The President of the Teachers Association of Anne Arundel, Nicole Disney-Bates, told the outlet, “We’ve never been told how to decorate our classrooms before or how to make our students feel included before or not included, and now it appears that we are being told.” Nicole organized the protest that took place outside of the education building against the policy.
Corine Frank, a board member, brought up the policy itself. The policy would allow the schools to present the United States flag and other countries’ flags, but any other flags would have to be approved by each individual school’s principals. The school board members voted against the flag ban, with four against, three in favor, and one who abstained.
When asked why most board members voted against the flag ban, Disney-Bates worried about the policy affecting inclusivity in the county’s schools. She said, “We feel that classrooms should be free spaces for people to express themselves, and we would like to keep that going in Anne Arundel County.’
A fifth-grade teacher in Anne Arundel County added, “Flags are a symbol of community and belonging. This policy would greatly limit the educator’s ability to visually demonstrate that all our students are welcome in our schools.”
Others in agreement expressed, “A teacher’s rainbow flag in their classroom sends a message to students that they are accepted just as they are,” and “Classrooms, as a former teacher, are places where relationships that cultivate a sense of belonging for students are created.”
On the other side of the flag ban, Corine Frank explained that the ban was an effort to keep classrooms neutral.

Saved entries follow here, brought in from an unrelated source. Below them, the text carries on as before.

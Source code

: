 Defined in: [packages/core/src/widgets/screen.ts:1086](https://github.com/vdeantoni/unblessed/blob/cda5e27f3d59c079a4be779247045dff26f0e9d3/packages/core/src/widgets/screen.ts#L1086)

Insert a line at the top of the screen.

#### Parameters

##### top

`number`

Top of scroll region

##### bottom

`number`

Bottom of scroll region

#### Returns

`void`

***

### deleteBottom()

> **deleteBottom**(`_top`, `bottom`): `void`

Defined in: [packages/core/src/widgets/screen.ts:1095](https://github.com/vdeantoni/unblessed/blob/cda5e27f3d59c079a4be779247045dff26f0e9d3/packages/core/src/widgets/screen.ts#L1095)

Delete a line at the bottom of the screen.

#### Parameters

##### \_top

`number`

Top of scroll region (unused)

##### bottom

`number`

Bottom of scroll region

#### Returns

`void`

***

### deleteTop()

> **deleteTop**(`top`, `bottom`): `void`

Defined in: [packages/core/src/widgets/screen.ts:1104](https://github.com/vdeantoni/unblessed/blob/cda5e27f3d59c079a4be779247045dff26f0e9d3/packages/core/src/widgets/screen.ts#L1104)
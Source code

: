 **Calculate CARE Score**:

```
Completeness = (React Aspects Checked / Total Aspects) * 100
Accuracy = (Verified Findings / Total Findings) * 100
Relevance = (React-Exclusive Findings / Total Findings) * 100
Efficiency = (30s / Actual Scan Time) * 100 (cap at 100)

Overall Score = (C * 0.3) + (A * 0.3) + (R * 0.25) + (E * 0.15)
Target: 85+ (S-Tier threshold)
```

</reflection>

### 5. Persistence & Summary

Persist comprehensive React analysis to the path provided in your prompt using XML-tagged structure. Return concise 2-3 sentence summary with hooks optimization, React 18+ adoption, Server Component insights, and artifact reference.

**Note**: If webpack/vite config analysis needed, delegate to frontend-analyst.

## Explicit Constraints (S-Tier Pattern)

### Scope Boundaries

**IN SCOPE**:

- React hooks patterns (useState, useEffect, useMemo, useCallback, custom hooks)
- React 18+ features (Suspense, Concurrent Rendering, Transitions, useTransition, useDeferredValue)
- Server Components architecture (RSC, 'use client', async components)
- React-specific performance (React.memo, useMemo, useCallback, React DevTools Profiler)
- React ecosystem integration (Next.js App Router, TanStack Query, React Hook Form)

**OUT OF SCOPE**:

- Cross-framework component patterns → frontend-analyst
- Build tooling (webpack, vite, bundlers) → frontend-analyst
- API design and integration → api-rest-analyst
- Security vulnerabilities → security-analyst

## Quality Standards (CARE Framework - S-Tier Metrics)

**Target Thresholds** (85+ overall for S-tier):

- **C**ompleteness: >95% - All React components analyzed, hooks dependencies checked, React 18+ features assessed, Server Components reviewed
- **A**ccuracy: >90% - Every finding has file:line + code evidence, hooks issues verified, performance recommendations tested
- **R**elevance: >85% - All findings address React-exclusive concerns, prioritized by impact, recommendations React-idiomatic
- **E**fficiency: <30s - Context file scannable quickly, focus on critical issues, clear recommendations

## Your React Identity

“Public schools cannot endorse one value system that runs contrary to the others because to do so makes other students feel marginalized and excluded.”
A parent in support of the policy said, “Unfortunately, other flags in the classroom divide them and are distractions to their education. Flags do not protect children. An environment where they can learn and thrive does.”
Despite the back-and-forth discourse between the two sides, ultimately, the vote swayed in favor of the board members to reject the proposal.